### BRIEF
Among the records that follow, find each line holding the word "width" and copy it.

═══ DATA TO PROCESS ═══

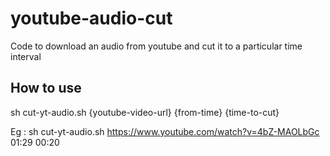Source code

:# youtube-audio-cut
Code to download an audio from youtube and cut it to a particular time interval

## How to use
sh cut-yt-audio.sh {youtube-video-url} {from-time} {time-to-cut}

Eg : sh cut-yt-audio.sh https://www.youtube.com/watch?v=4bZ-MAOLbGc 01:29 00:20
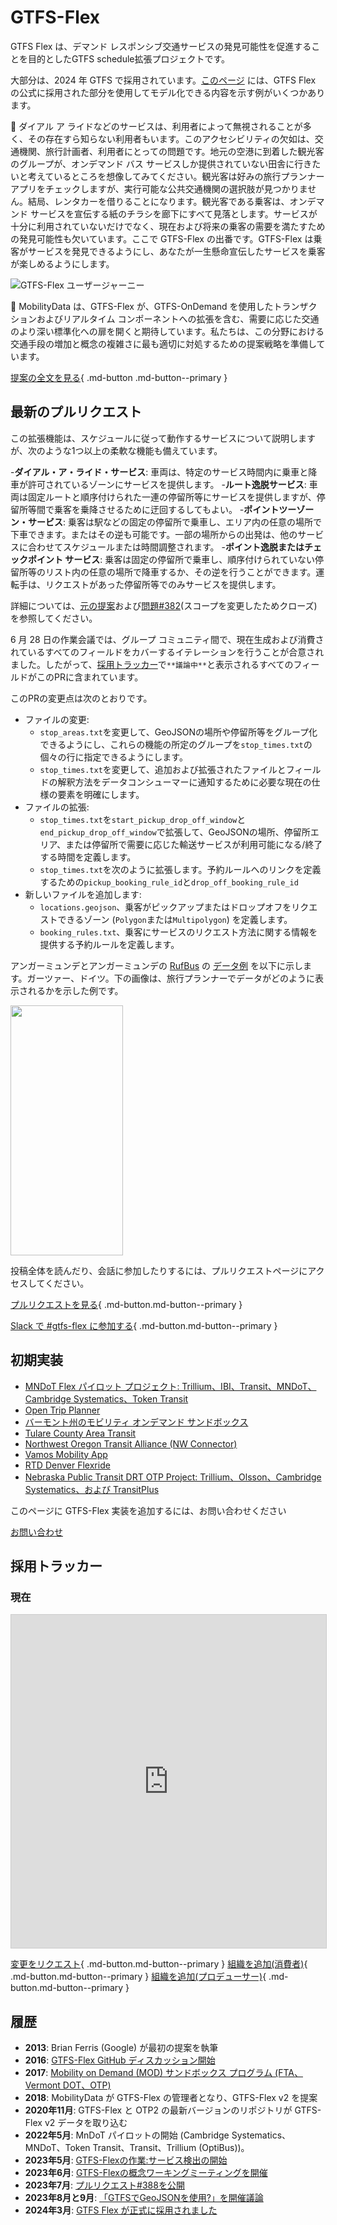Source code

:# GTFS-Flex

GTFS Flex は、デマンド レスポンシブ交通サービスの発見可能性を促進することを目的としたGTFS schedule拡張プロジェクトです。

大部分は、2024 年 GTFS で採用されています。[このページ](../../../documentation/schedule/examples/flex) には、GTFS Flex の公式に採用された部分を使用してモデル化できる内容を示す例がいくつかあります。

🤔 ダイアル ア ライドなどのサービスは、利用者によって無視されることが多く、その存在すら知らない利用者もいます。このアクセシビリティの欠如は、交通機関、旅行計画者、利用者にとっての問題です。地元の空港に到着した観光客のグループが、オンデマンド バス サービスしか提供されていない田舎に行きたいと考えているところを想像してみてください。観光客は好みの旅行プランナー アプリをチェックしますが、実行可能な公共交通機関の選択肢が見つかりません。結局、レンタカーを借りることになります。観光客である乗客は、オンデマンド サービスを宣伝する紙のチラシを廊下にすべて見落とします。サービスが十分に利用されていないだけでなく、現在および将来の乗客の需要を満たすための発見可能性も欠いています。ここで GTFS-Flex の出番です。GTFS-Flex は乗客がサービスを発見できるようにし、あなたが一生懸命宣伝したサービスを乗客が楽しめるようにします。

<img src="../../../assets/flex-userjourney-resize.jpg" alt="GTFS-Flex ユーザージャーニー"> 

🔮 MobilityData は、GTFS-Flex が、GTFS-OnDemand を使用したトランザクションおよびリアルタイム コンポーネントへの拡張を含む、需要に応じた交通のより深い標準化への扉を開くと期待しています。私たちは、この分野における交通手段の増加と概念の複雑さに最も適切に対処するための提案戦略を準備しています。

[提案の全文を見る](https://github.com/MobilityData/gtfs-flex){ .md-button .md-button--primary }

## 最新のプルリクエスト
この拡張機能は、スケジュールに従って動作するサービスについて説明しますが、次のような1つ以上の柔軟な機能も備えています。

-**ダイアル・ア・ライド・サービス**: 車両は、特定のサービス時間内に乗車と降車が許可されているゾーンにサービスを提供します。
-**ルート逸脱サービス**: 車両は固定ルートと順序付けられた一連の停留所等にサービスを提供しますが、停留所等間で乗客を乗降させるために迂回するしてもよい。
-**ポイントツーゾーン・サービス**: 乗客は駅などの固定の停留所で乗車し、エリア内の任意の場所で下車できます。またはその逆も可能です。一部の場所からの出発は、他のサービスに合わせてスケジュールまたは時間調整されます。
-**ポイント逸脱またはチェックポイント サービス**: 乗客は固定の停留所で乗車し、順序付けられていない停留所等のリスト内の任意の場所で降車するか、その逆を行うことができます。運転手は、リクエストがあった停留所等でのみサービスを提供します。

詳細については、[元の提案](https://github.com/MobilityData/gtfs-flex/blob/master/spec/reference.md)および[問題#382](https://github.com/google/transit/issues/382)(スコープを変更したためクローズ)を参照してください。

6 月 28 日の作業会議では、グループ コミュニティ間で、現在生成および消費されているすべてのフィールドをカバーするイテレーションを行うことが合意されました。したがって、[採用トラッカー](#adoption-tracker)で`**議論中**`と表示されるすべてのフィールドがこのPRに含まれています。

このPRの変更点は次のとおりです。

- ファイルの変更:
    - `stop_areas.txt`を変更して、GeoJSONの場所や停留所等をグループ化できるようにし、これらの機能の所定のグループを`stop_times.txt`の個々の行に指定できるようにします。
    - `stop_times.txt`を変更して、追加および拡張されたファイルとフィールドの解釈方法をデータコンシューマーに通知するために必要な現在の仕様の要素を明確にします。
- ファイルの拡張:
    - `stop_times.txt`を`start_pickup_drop_off_window`と`end_pickup_drop_off_window`で拡張して、GeoJSONの場所、停留所エリア、または停留所で需要に応じた輸送サービスが利用可能になる/終了する時間を定義します。
    - `stop_times.txt`を次のように拡張します。予約ルールへのリンクを定義するための`pickup_booking_rule_id`と`drop_off_booking_rule_id` 
- 新しいファイルを追加します:
    - `locations.geojson`、乗客がピックアップまたはドロップオフをリクエストできるゾーン (`Polygon`または`Multipolygon`) を定義します。
    - `booking_rules.txt`、乗客にサービスのリクエスト方法に関する情報を提供する予約ルールを定義します。

アンガーミュンデとアンガーミュンデの [RufBus](https://uvg-online.com/rufbus-angermuende/) の [データ例](https://docs.google.com/spreadsheets/d/1w5EHuHfxvejqApJFHA1Z0K2KytD9zahwbf8zyRlP_Ls/edit#gid=1451132209) を以下に示します。ガーツァー、ドイツ。下の画像は、旅行プランナーでデータがどのように表示されるかを示した例です。

 <img src="https://github.com/google/transit/assets/126435471/c986f79a-0164-4e38-a552-7e37405fe133" width="180" height="400"> 

投稿全体を読んだり、会話に参加したりするには、プルリクエストページにアクセスしてください。 

[プルリクエストを見る](https://github.com/google/transit/pull/388){ .md-button.md-button--primary }

[Slack で #gtfs-flex に参加する](https://share.mobilitydata.org/slack){ .md-button.md-button--primary }

## 初期実装

- [MNDoT Flex パイロット プロジェクト: Trillium、IBI、Transit、MNDoT、Cambridge Systematics、Token Transit](https://blog.transitapp.com/case-study/mndot-gtfs-flex-bringing-rural-riders-into-the-fold/) 
- [Open Trip Planner](https://www.opentripplanner.org/)
- [バーモント州のモビリティ オンデマンド サンドボックス](https://www.connectingcommuters.org/)
- [Tulare County Area Transit](https://ridetcat.org/)
- [Northwest Oregon Transit Alliance (NW Connector)](https://nwconnector.org/other-services/)
- [Vamos Mobility App](https://vamosmobileapp.com/)
- [RTD Denver Flexride](https://www.rtd-denver.com/services/flexride)
- [Nebraska Public Transit DRT OTP Project: Trillium、Olsson、Cambridge Systematics、および TransitPlus](https://便.nebraskatransit.com/#/)

このページに GTFS-Flex 実装を追加するには、お問い合わせください

<a class="md-button md-button--primary" href=mailto:specification@mobilitydata.org>お問い合わせ</a>

## 採用トラッカー
### 現在

<iframe class="airtable-embed" src="https://airtable.com/embed/appopXWyO2ne6THIw/shrUPyCZWOWrvO2mX?backgroundColor=purple" frameborder="0" onmousewheel="" width="100%" height="533" style="background: transparent; border: 1px solid #ccc;"></iframe>

[変更をリクエスト](https://airtable.com/shrcac1fXUrMxfoDV){ .md-button.md-button--primary }
[組織を追加(消費者)](https://airtable.com/shrgnVR5Su9tkHvUv){ .md-button.md-button--primary }
[組織を追加(プロデューサー)](https://airtable.com/shrsU4idBtcLuRuwZ){ .md-button.md-button--primary }

## 履歴

- **2013**: Brian Ferris (Google) が最初の提案を執筆
- **2016**: <a href="https://github.com/MobilityData/gtfs-flex/tree/master" target="_blank">GTFS-Flex GitHub ディスカッション開始</a>
- **2017**: <a href="https://www.oregon.gov/odot/RPTD/RPTD%20Document%20Library/GTFS-Flex-N-CATT.pdf" target="_blank">Mobility on Demand (MOD) サンドボックス プログラム (FTA、Vermont DOT、OTP)</a>
- **2018**: MobilityData が GTFS-Flex の管理者となり、GTFS-Flex v2 を提案
- **2020年11月**: GTFS-Flex と OTP2 の最新バージョンのリポジトリが GTFS-Flex v2 データを取り込む
- **2022年5月**: MnDoT パイロットの開始 (Cambridge Systematics、MNDoT、Token Transit、Transit、Trillium (OptiBus))。
- **2023年5月**: <a href="https://github.com/google/transit/issues/382" target="_blank">GTFS-Flexの作業:サービス検出の開始</a>
- **2023年6月**: <a href="https://mobilitydata.org/recap-mobilitydata-working-meeting-gtfs-flex-service-discovery/" target="_blank">GTFS-Flexの概念ワーキングミーティングを開催</a>
- **2023年7月**: <a href="https://github.com/google/transit/pull/388" target="_blank">プルリクエスト#388を公開</a>
- **2023年8月と9月**: <a href="https://github.com/google/transit/pull/388" target="_blank">「GTFSでGeoJSONを使用?」を開催議論</a>
- **2024年3月**: <a href="https://github.com/google/transit/pull/433" target="_blank">GTFS Flex が正式に採用されました</a>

═══

### TASK SOLUTION
 <img src="https://github.com/google/transit/assets/126435471/c986f79a-0164-4e38-a552-7e37405fe133" width="180" height="400"> 
<iframe class="airtable-embed" src="https://airtable.com/embed/appopXWyO2ne6THIw/shrUPyCZWOWrvO2mX?backgroundColor=purple" frameborder="0" onmousewheel="" width="100%" height="533" style="background: transparent; border: 1px solid #ccc;"></iframe>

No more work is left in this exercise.